Like a computer, these human “machines” have been programmed, through millions of years of evolution and natural selection, to react to their environment in certain very complex ways. That complexity does not, however, change the essence of what they are.

A computer applies rules of logic on a very sophisticated level, and may appear to “think.” In reality it does no such thing. It only reacts, on the basis of its programming, to the inputs it receives. From an atheistic perspective, human beings are no different. Actions that may appear to result from “thought” on their part are, in reality, the result of nothing more than the interaction of their evolutionary programming with the inputs they receive from their environment.

In other words, by the logic of atheism humans, like computers, cannot possess anything that goes beyond the physical structures of the body, nothing that could be called a “soul.” They are complex mechanisms, and nothing more.

There is no moral dimension to shutting down a machine

The moral consequences of this way of thinking are immense. If human beings are indeed nothing more than bio-chemical machines, then a person has no more real purpose or significance than a housefly. And we swat houseflies unmercifully, with no thought of any moral restriction on doing so.

An experiment carried out by researcher Christoph Bartneck of the University of Canterbury in New Zealand illustrates the moral abyss into which the logic of atheism would pitch the human race.

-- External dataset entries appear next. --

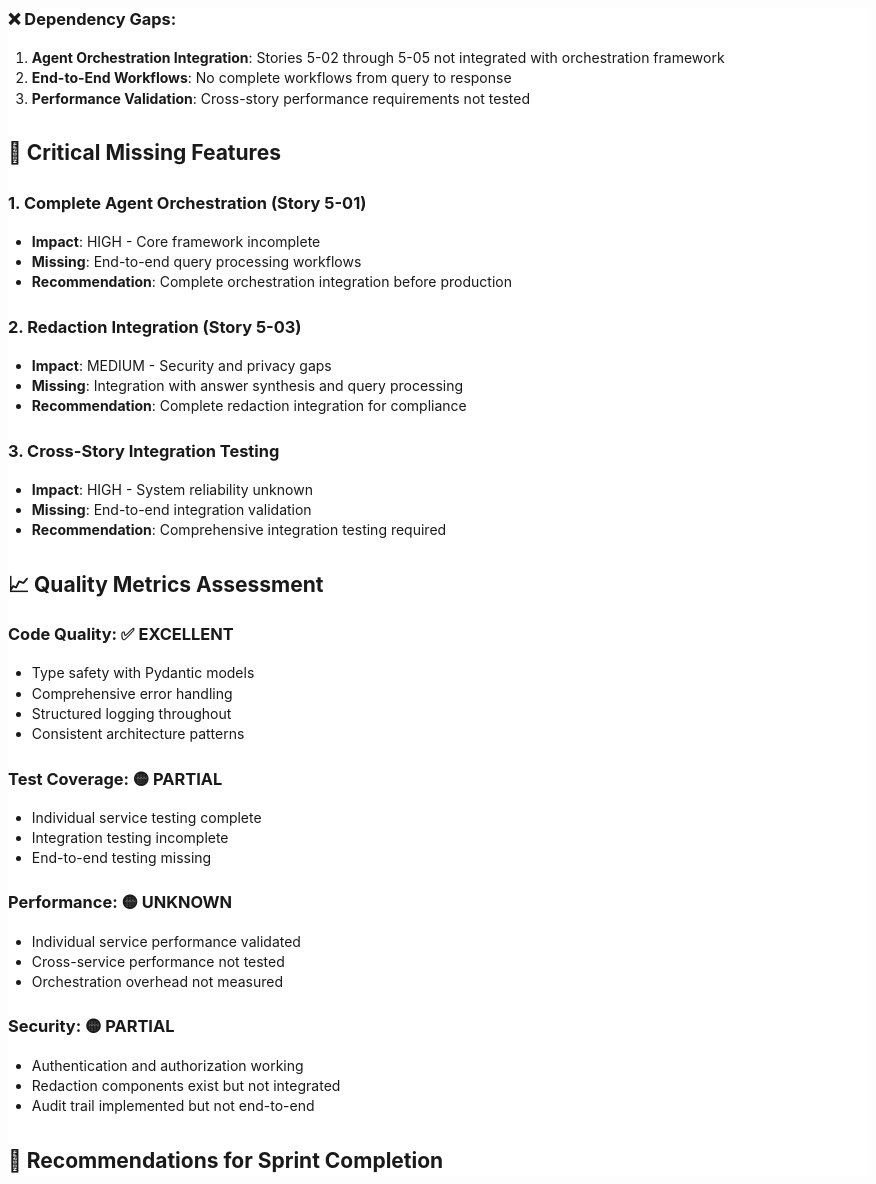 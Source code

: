 ### ❌ **Dependency Gaps:**
1. **Agent Orchestration Integration**: Stories 5-02 through 5-05 not integrated with orchestration framework
2. **End-to-End Workflows**: No complete workflows from query to response
3. **Performance Validation**: Cross-story performance requirements not tested

## 🚨 Critical Missing Features

### 1. **Complete Agent Orchestration** (Story 5-01)
- **Impact**: HIGH - Core framework incomplete
- **Missing**: End-to-end query processing workflows
- **Recommendation**: Complete orchestration integration before production

### 2. **Redaction Integration** (Story 5-03)
- **Impact**: MEDIUM - Security and privacy gaps
- **Missing**: Integration with answer synthesis and query processing
- **Recommendation**: Complete redaction integration for compliance

### 3. **Cross-Story Integration Testing**
- **Impact**: HIGH - System reliability unknown
- **Missing**: End-to-end integration validation
- **Recommendation**: Comprehensive integration testing required

## 📈 Quality Metrics Assessment

### **Code Quality**: ✅ **EXCELLENT**
- Type safety with Pydantic models
- Comprehensive error handling
- Structured logging throughout
- Consistent architecture patterns

### **Test Coverage**: 🟡 **PARTIAL**
- Individual service testing complete
- Integration testing incomplete
- End-to-end testing missing

### **Performance**: 🟡 **UNKNOWN**
- Individual service performance validated
- Cross-service performance not tested
- Orchestration overhead not measured

### **Security**: 🟡 **PARTIAL**
- Authentication and authorization working
- Redaction components exist but not integrated
- Audit trail implemented but not end-to-end

## 🎯 Recommendations for Sprint Completion
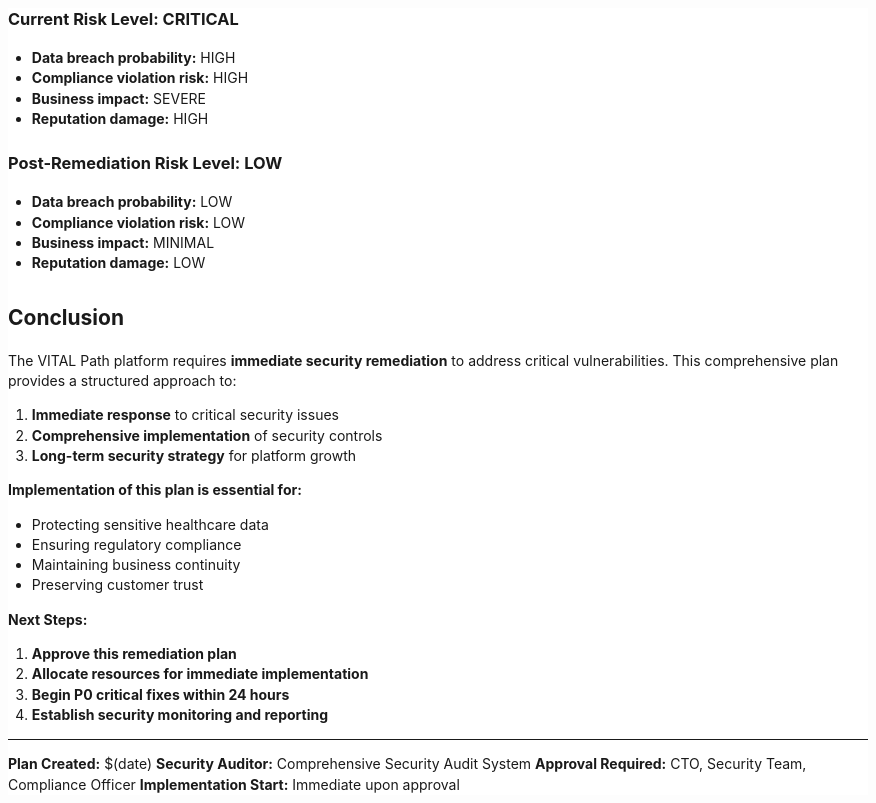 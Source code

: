 ### Current Risk Level: CRITICAL
- **Data breach probability:** HIGH
- **Compliance violation risk:** HIGH
- **Business impact:** SEVERE
- **Reputation damage:** HIGH

### Post-Remediation Risk Level: LOW
- **Data breach probability:** LOW
- **Compliance violation risk:** LOW
- **Business impact:** MINIMAL
- **Reputation damage:** LOW

## Conclusion

The VITAL Path platform requires **immediate security remediation** to address critical vulnerabilities. This comprehensive plan provides a structured approach to:

1. **Immediate response** to critical security issues
2. **Comprehensive implementation** of security controls
3. **Long-term security strategy** for platform growth

**Implementation of this plan is essential for:**
- Protecting sensitive healthcare data
- Ensuring regulatory compliance
- Maintaining business continuity
- Preserving customer trust

**Next Steps:**
1. **Approve this remediation plan**
2. **Allocate resources for immediate implementation**
3. **Begin P0 critical fixes within 24 hours**
4. **Establish security monitoring and reporting**

---

**Plan Created:** $(date)
**Security Auditor:** Comprehensive Security Audit System
**Approval Required:** CTO, Security Team, Compliance Officer
**Implementation Start:** Immediate upon approval
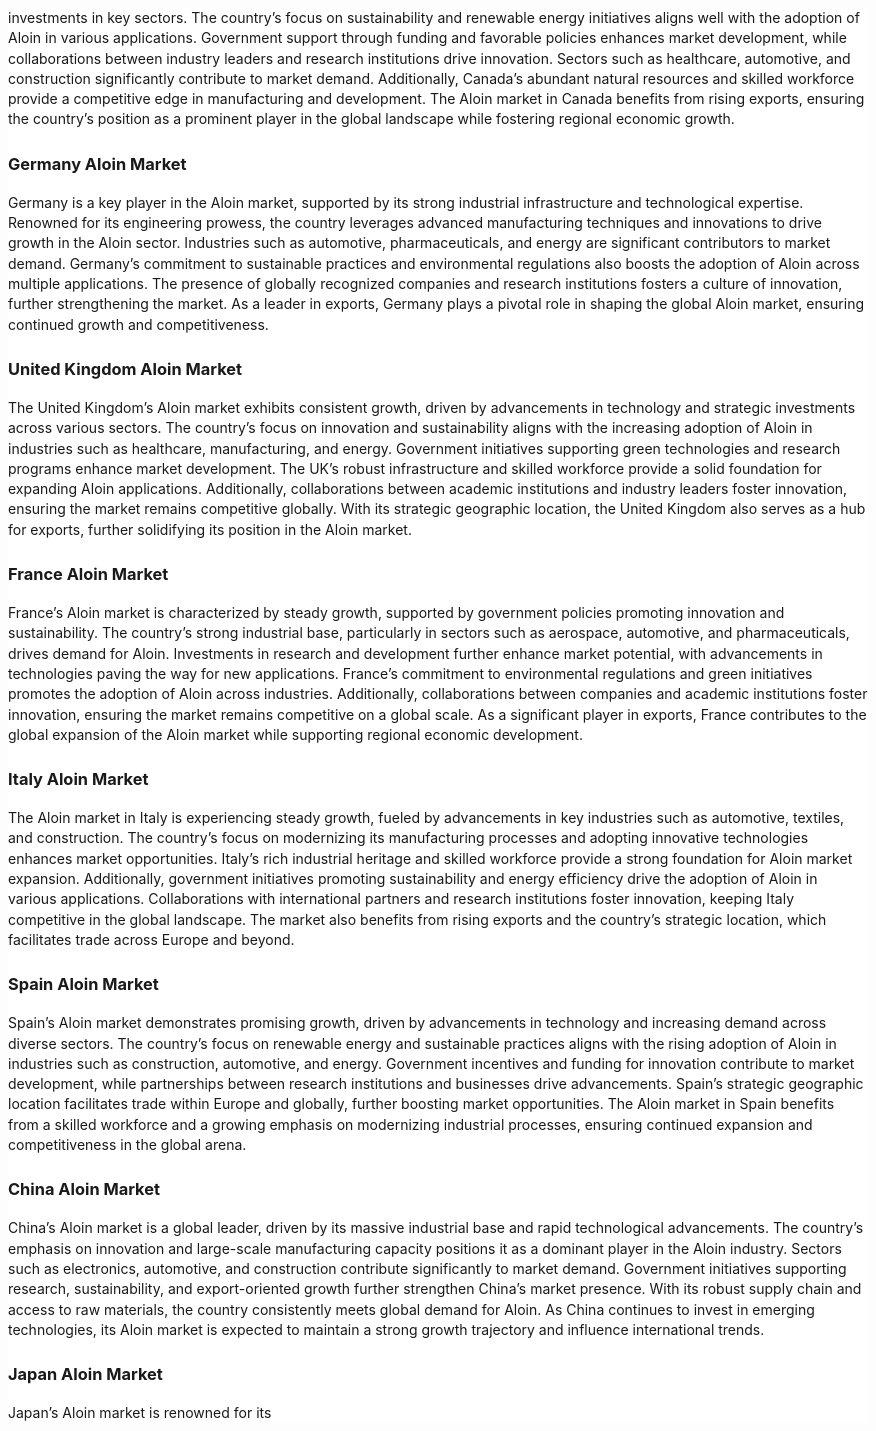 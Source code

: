 investments in key sectors. The country&rsquo;s focus on sustainability and renewable energy initiatives aligns well with the adoption of Aloin in various applications. Government support through funding and favorable policies enhances market development, while collaborations between industry leaders and research institutions drive innovation. Sectors such as healthcare, automotive, and construction significantly contribute to market demand. Additionally, Canada&rsquo;s abundant natural resources and skilled workforce provide a competitive edge in manufacturing and development. The Aloin market in Canada benefits from rising exports, ensuring the country&rsquo;s position as a prominent player in the global landscape while fostering regional economic growth.</p><h3>Germany Aloin Market</h3><p>Germany is a key player in the Aloin market, supported by its strong industrial infrastructure and technological expertise. Renowned for its engineering prowess, the country leverages advanced manufacturing techniques and innovations to drive growth in the Aloin sector. Industries such as automotive, pharmaceuticals, and energy are significant contributors to market demand. Germany&rsquo;s commitment to sustainable practices and environmental regulations also boosts the adoption of Aloin across multiple applications. The presence of globally recognized companies and research institutions fosters a culture of innovation, further strengthening the market. As a leader in exports, Germany plays a pivotal role in shaping the global Aloin market, ensuring continued growth and competitiveness.</p><h3>United Kingdom Aloin Market</h3><p>The United Kingdom&rsquo;s Aloin market exhibits consistent growth, driven by advancements in technology and strategic investments across various sectors. The country&rsquo;s focus on innovation and sustainability aligns with the increasing adoption of Aloin in industries such as healthcare, manufacturing, and energy. Government initiatives supporting green technologies and research programs enhance market development. The UK&rsquo;s robust infrastructure and skilled workforce provide a solid foundation for expanding Aloin applications. Additionally, collaborations between academic institutions and industry leaders foster innovation, ensuring the market remains competitive globally. With its strategic geographic location, the United Kingdom also serves as a hub for exports, further solidifying its position in the Aloin market.</p><h3>France Aloin Market</h3><p>France&rsquo;s Aloin market is characterized by steady growth, supported by government policies promoting innovation and sustainability. The country&rsquo;s strong industrial base, particularly in sectors such as aerospace, automotive, and pharmaceuticals, drives demand for Aloin. Investments in research and development further enhance market potential, with advancements in technologies paving the way for new applications. France&rsquo;s commitment to environmental regulations and green initiatives promotes the adoption of Aloin across industries. Additionally, collaborations between companies and academic institutions foster innovation, ensuring the market remains competitive on a global scale. As a significant player in exports, France contributes to the global expansion of the Aloin market while supporting regional economic development.</p><h3>Italy Aloin Market</h3><p>The Aloin market in Italy is experiencing steady growth, fueled by advancements in key industries such as automotive, textiles, and construction. The country&rsquo;s focus on modernizing its manufacturing processes and adopting innovative technologies enhances market opportunities. Italy&rsquo;s rich industrial heritage and skilled workforce provide a strong foundation for Aloin market expansion. Additionally, government initiatives promoting sustainability and energy efficiency drive the adoption of Aloin in various applications. Collaborations with international partners and research institutions foster innovation, keeping Italy competitive in the global landscape. The market also benefits from rising exports and the country&rsquo;s strategic location, which facilitates trade across Europe and beyond.</p><h3>Spain Aloin Market</h3><p>Spain&rsquo;s Aloin market demonstrates promising growth, driven by advancements in technology and increasing demand across diverse sectors. The country&rsquo;s focus on renewable energy and sustainable practices aligns with the rising adoption of Aloin in industries such as construction, automotive, and energy. Government incentives and funding for innovation contribute to market development, while partnerships between research institutions and businesses drive advancements. Spain&rsquo;s strategic geographic location facilitates trade within Europe and globally, further boosting market opportunities. The Aloin market in Spain benefits from a skilled workforce and a growing emphasis on modernizing industrial processes, ensuring continued expansion and competitiveness in the global arena.</p><h3>China Aloin Market</h3><p>China&rsquo;s Aloin market is a global leader, driven by its massive industrial base and rapid technological advancements. The country&rsquo;s emphasis on innovation and large-scale manufacturing capacity positions it as a dominant player in the Aloin industry. Sectors such as electronics, automotive, and construction contribute significantly to market demand. Government initiatives supporting research, sustainability, and export-oriented growth further strengthen China&rsquo;s market presence. With its robust supply chain and access to raw materials, the country consistently meets global demand for Aloin. As China continues to invest in emerging technologies, its Aloin market is expected to maintain a strong growth trajectory and influence international trends.</p><h3>Japan Aloin Market</h3><p>Japan&rsquo;s Aloin market is renowned for its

An experiment that shows people will “kill” a machine

Dr. Bartneck set up a scenario to test, as NPR reporter Robert Seigel put it, “What would happen if a machine explicitly addressed us as if it were a social being, a being with a soul? What would happen, for instance, if a machine begged for its life?”

In Dr. Bartneck’s experiment, a human subject was paired with a robot cat that talked like a person. The two verbally interacted, as would two people, as they teamed up to play a game against a computer. At the end of the game, the humans were told it was their responsibility to turn their robot partner off.

Dr. Bartneck says, “It was made clear to them what the consequences of this would be; namely, that they would essentially eliminate everything that the robot was. All of its memories, all of its behavior, all of its personality would be gone forever.”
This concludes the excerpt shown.